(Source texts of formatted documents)
::::::

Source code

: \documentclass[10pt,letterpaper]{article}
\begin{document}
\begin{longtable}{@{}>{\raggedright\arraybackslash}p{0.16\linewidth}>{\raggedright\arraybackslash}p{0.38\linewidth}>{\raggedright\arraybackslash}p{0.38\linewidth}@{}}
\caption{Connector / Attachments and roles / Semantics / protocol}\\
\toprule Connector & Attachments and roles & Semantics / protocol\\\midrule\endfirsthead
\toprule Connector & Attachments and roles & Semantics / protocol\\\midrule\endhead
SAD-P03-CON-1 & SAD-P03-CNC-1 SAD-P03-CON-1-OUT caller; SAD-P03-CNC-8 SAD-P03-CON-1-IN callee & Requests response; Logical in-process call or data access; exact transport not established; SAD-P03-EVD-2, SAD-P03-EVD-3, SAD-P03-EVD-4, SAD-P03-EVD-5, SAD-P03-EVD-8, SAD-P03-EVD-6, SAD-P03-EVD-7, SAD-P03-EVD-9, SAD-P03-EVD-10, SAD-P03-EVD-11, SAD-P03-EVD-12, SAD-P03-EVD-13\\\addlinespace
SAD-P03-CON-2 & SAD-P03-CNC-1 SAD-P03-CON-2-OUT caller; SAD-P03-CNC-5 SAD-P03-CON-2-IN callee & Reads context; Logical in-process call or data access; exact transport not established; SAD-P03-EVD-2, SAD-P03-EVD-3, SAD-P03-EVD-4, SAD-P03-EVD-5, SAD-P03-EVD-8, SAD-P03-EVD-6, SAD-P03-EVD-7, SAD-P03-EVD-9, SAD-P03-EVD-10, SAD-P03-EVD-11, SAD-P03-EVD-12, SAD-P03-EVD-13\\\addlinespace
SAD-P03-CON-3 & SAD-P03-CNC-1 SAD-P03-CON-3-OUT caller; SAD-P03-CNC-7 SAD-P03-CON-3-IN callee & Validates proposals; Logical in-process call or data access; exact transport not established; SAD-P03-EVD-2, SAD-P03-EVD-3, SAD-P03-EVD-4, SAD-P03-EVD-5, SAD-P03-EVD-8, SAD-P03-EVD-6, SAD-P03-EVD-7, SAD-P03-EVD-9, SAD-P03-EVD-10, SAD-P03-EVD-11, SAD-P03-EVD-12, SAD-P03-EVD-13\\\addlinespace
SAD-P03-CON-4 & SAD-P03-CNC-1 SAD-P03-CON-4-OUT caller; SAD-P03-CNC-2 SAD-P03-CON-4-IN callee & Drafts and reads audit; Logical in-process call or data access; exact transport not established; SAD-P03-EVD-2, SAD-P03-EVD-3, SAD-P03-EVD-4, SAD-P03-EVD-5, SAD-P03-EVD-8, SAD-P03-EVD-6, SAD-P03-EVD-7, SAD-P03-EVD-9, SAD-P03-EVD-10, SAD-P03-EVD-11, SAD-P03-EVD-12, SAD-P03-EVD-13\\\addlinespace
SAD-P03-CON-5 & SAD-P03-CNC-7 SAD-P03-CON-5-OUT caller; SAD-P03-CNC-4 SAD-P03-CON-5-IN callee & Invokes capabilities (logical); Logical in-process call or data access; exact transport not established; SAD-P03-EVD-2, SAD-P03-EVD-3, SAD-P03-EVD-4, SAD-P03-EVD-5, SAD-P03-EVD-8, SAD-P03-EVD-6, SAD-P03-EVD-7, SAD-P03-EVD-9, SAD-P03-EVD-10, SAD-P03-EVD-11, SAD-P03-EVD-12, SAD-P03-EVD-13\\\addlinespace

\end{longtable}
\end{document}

::::::

→ What you are asked to do: Every line above that holds the string "Semantics" should be returned.

→ Task solution:
\caption{Connector / Attachments and roles / Semantics / protocol}\\
\toprule Connector & Attachments and roles & Semantics / protocol\\\midrule\endfirsthead
\toprule Connector & Attachments and roles & Semantics / protocol\\\midrule\endhead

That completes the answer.